### How to complete this task
Copy all the lines of the data that include the word "drop".

Collection entries:
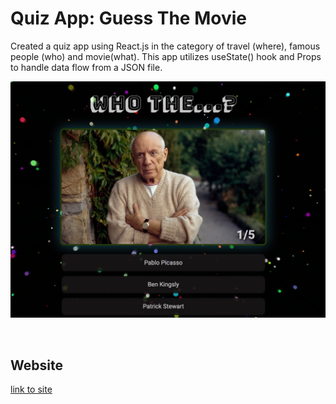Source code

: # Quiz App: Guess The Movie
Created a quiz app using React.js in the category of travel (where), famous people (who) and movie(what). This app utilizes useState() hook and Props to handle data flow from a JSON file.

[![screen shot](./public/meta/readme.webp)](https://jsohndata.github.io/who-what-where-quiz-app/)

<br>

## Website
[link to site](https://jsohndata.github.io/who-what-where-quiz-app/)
* * *
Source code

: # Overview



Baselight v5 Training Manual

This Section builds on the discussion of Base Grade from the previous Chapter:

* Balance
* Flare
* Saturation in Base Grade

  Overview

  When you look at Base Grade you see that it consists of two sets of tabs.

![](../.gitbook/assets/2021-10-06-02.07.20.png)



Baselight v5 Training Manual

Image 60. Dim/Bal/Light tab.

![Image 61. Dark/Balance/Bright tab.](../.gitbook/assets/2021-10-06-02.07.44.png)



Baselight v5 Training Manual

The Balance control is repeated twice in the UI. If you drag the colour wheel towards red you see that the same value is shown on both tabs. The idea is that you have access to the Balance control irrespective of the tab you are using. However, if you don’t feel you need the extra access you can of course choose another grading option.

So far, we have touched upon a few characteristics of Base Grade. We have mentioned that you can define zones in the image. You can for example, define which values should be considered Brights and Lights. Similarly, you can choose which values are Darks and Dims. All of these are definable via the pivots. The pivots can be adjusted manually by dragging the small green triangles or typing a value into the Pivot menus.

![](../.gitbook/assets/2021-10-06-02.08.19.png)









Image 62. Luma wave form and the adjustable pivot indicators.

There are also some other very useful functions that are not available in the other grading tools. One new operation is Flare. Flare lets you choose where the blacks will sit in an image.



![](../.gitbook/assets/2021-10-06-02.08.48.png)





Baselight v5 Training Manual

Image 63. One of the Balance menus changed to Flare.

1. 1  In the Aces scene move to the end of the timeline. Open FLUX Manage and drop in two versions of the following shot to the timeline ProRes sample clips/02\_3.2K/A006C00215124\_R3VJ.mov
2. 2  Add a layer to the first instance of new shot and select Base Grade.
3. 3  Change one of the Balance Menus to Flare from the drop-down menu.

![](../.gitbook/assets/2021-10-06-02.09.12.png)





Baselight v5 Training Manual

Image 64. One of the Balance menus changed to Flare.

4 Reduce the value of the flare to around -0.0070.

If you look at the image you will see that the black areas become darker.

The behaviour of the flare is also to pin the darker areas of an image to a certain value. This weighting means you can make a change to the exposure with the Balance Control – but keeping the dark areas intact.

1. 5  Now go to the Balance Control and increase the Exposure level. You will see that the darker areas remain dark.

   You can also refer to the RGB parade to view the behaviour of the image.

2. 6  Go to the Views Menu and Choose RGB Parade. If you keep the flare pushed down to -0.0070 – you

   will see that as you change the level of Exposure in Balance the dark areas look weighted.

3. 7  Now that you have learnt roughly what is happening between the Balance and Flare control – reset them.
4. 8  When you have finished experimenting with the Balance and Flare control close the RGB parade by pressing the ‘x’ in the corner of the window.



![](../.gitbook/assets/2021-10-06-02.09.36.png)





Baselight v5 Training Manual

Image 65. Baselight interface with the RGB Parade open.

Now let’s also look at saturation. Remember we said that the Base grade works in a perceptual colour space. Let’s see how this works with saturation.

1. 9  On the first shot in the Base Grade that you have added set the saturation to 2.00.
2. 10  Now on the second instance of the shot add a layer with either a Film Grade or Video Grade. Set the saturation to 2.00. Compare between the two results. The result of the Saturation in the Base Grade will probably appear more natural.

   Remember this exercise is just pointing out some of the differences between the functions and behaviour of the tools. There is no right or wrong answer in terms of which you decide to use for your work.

### Response to the exercise
1. 1  In the Aces scene move to the end of the timeline. Open FLUX Manage and drop in two versions of the following shot to the timeline ProRes sample clips/02\_3.2K/A006C00215124\_R3VJ.mov
3. 3  Change one of the Balance Menus to Flare from the drop-down menu.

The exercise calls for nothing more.